Buckingham, a day shift supervisor at the Paducah Police Department’s E911 Communications Services Division, took on that role in early March, when COVID-19 fears were at a fever pitch.
“I’m trying to adjust to leading this shift in the middle of a global pandemic,” she said Thursday.
This week marks National Telecommunicators’ Week, aimed at recognizing the value emergency dispatchers provide to their communities.
In addition to making sure every call now includes health-related questions and managing shifts of dispatchers who are also under personal and professional stress, Buckingham has to keep up with continually updated policies and procedures.

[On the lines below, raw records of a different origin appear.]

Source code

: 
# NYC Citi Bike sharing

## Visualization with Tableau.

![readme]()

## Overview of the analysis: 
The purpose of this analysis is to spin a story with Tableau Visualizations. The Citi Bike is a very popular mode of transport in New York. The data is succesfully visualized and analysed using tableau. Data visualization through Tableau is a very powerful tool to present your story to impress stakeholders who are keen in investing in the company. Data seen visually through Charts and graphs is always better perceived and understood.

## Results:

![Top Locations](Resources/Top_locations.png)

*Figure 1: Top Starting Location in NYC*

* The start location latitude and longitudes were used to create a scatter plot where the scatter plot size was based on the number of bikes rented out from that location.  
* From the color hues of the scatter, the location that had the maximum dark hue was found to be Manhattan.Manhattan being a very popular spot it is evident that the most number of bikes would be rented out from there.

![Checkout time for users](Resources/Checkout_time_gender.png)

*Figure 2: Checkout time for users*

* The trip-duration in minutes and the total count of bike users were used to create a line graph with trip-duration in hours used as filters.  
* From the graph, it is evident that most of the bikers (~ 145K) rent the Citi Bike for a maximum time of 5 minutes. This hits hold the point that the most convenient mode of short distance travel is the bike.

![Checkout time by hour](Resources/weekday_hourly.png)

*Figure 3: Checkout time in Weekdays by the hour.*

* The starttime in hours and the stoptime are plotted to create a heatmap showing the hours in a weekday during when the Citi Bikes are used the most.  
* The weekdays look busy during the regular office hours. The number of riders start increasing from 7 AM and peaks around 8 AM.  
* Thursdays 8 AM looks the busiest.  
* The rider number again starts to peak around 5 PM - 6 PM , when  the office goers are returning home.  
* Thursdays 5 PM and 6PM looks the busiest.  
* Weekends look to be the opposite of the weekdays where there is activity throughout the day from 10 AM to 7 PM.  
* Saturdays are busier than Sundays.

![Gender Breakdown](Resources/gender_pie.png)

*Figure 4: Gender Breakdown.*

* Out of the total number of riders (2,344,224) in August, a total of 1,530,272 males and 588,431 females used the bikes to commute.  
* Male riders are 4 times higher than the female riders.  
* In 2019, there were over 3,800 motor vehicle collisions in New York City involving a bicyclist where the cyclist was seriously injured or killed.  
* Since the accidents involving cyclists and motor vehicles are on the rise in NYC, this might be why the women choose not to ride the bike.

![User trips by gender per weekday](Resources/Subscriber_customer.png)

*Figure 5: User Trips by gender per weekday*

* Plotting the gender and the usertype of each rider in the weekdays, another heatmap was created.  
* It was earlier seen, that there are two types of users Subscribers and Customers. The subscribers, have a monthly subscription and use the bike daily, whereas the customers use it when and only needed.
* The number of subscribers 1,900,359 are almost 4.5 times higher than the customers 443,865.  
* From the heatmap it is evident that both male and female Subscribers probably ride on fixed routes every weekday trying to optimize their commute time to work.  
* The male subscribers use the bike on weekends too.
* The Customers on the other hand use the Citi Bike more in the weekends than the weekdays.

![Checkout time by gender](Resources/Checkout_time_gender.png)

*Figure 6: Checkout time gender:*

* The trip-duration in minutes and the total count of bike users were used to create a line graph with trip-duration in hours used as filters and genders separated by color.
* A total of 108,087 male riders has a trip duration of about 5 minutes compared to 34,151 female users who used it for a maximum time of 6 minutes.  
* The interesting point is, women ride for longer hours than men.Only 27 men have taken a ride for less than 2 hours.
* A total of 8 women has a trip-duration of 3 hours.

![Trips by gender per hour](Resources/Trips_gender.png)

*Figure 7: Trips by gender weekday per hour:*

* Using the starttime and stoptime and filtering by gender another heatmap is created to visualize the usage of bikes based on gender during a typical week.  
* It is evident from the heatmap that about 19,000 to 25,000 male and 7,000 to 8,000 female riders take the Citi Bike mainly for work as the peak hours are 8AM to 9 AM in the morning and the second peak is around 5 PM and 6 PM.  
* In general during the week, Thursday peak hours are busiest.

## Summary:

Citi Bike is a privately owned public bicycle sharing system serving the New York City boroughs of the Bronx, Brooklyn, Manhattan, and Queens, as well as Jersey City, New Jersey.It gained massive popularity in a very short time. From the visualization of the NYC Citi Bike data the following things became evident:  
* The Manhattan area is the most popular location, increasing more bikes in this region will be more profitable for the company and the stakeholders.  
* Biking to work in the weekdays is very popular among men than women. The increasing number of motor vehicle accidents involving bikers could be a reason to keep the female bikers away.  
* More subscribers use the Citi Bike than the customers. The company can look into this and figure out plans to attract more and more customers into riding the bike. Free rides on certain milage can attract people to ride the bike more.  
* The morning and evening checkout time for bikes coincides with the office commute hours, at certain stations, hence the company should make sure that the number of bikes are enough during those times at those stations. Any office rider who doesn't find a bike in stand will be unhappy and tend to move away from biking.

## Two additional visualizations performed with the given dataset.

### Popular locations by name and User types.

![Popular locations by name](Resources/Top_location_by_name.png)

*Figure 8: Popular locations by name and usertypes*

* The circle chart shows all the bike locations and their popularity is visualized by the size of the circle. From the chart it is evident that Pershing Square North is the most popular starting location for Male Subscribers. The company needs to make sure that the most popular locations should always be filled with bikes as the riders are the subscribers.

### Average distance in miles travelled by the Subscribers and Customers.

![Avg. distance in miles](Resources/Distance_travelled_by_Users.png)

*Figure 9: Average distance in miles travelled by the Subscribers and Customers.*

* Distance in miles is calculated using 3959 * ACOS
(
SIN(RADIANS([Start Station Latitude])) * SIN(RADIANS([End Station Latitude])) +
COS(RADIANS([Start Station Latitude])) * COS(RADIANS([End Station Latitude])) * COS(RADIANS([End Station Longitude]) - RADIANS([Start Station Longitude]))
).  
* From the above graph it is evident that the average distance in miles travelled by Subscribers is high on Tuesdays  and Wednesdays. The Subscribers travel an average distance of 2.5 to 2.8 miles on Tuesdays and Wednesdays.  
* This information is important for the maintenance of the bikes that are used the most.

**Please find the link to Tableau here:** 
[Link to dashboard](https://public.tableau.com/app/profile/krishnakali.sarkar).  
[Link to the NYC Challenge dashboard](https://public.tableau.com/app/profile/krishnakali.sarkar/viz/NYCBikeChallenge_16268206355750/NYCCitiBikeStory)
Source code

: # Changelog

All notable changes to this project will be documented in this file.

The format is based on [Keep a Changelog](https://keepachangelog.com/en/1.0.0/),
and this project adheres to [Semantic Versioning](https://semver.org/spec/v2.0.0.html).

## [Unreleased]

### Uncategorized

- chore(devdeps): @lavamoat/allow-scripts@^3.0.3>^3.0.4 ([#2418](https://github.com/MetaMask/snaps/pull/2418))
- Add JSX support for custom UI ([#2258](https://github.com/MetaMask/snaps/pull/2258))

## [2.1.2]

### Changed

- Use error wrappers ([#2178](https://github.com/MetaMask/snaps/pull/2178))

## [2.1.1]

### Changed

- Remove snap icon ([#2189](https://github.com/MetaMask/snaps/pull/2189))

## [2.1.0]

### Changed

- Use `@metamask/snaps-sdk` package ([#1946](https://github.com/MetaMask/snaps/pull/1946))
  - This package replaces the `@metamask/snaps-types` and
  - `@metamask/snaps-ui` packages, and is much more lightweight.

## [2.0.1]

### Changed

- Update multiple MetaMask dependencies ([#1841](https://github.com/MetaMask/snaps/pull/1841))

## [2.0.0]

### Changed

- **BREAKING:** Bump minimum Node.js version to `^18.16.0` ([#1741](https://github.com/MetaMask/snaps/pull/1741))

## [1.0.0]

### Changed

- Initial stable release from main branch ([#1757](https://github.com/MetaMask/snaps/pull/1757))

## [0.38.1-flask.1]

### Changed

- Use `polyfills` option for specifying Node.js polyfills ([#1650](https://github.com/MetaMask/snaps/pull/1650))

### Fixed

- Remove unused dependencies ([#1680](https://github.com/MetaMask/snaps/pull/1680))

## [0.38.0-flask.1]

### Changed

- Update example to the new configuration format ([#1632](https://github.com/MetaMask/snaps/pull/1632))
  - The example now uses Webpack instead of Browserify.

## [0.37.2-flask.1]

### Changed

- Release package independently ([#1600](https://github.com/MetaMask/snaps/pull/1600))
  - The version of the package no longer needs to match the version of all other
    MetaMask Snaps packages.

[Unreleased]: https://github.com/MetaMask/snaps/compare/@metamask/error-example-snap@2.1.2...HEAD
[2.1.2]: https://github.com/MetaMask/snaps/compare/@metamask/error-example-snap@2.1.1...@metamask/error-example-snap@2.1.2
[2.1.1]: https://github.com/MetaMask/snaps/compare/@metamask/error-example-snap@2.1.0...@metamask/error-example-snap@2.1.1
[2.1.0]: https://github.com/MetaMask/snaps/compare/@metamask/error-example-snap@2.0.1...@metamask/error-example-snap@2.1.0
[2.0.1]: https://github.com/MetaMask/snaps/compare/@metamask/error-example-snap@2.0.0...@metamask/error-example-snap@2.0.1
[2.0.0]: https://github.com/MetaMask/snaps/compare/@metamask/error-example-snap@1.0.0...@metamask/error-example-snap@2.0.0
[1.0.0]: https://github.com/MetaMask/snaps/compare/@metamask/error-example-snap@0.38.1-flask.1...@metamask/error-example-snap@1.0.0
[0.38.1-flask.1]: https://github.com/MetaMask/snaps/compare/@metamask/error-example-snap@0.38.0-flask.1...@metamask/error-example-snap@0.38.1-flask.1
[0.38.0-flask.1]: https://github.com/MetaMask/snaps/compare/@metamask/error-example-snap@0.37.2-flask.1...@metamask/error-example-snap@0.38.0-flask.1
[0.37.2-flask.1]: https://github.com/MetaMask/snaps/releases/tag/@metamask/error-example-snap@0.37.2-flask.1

“Just in the month of April, we’ve had at least 20 policy and procedure changes,” she said.
Division Manager Robyn Hood said the call volume has dropped about 30%, whether from an actual decrease in incidents or people being more reluctant to call for help for health considerations.
“Fewer people moving around, fewer people getting stopped,” Hood said. “… I think, overall, folks (in the community) are doing great.”
But the decrease in call volume comes with an increase in stress regarding the calls that do come in, Buckingham said.
“I feel like we’ve got kind of more on our shoulders than we already did have,” she said, and that includes bearing a greater responsibility for informing first responders what dangers a call might entail.
“We’re the first line of defense for the firefighters and for the officers.”
Dispatcher Samantha Collins said callers can seem more agitated and have more questions about what to expect, especially now that emergency agencies have changed some response procedures due to health concerns.
“There’s so many things that we have to make sure are covered,” Collins said.
“We’re having to explain to the public why we’re asking those questions, and why an officer may or may not be coming to their home.”
While even during the best of times taking emergency calls necessitates quick thinking and considerations about officer safety, concerns about viral spread can turn what would have been an unremarkable response into a life-threatening situation.
“Every call that our officers respond to could typically be a call where they’re going to come in contact with someone who’s been infected,” Collins said.
She now treats every call where an officer responds as if there were a weapon involved.
In addition to the high stress at work, both Buckingham and Collins have family members with health conditions. Buckingham’s mother, who suffers from COPD, is considered an essential employee at Fulton County Jail.
“I worry about her. She’s dealing with the public,” Buckingham said.
As an only child who lives alone, having family an hour away and out of reach due to social distancing guidelines takes a toll.
“It really sucks to be an hour away from your parents … and have to talk with them on FaceTime,” she said.
Collins, a licensed practical nurse, has been a caretaker for her father who recently had a pacemaker replaced, but isn’t able to visit him with the restrictions in place.
“It’s really hard for me because I can’t go out there and take care of him like I wish I could,” she said.
Further increasing the stress on emergency workers, nationwide shutdowns and staffing concerns mean dispatchers and responders have less time off.
“Stress relief, you can’t have it right now. You’ve just got to wait,” Buckingham said.
Despite the mounting pressure of the job and personal concerns, Collins said she recognizes the value of the service dispatchers provide and the critical care given by the responders they send out.
“They know the risk involved … but they do what they do and they love what they do because they love the community,” Collins said.
“It’s something that I love and I wouldn’t change it.”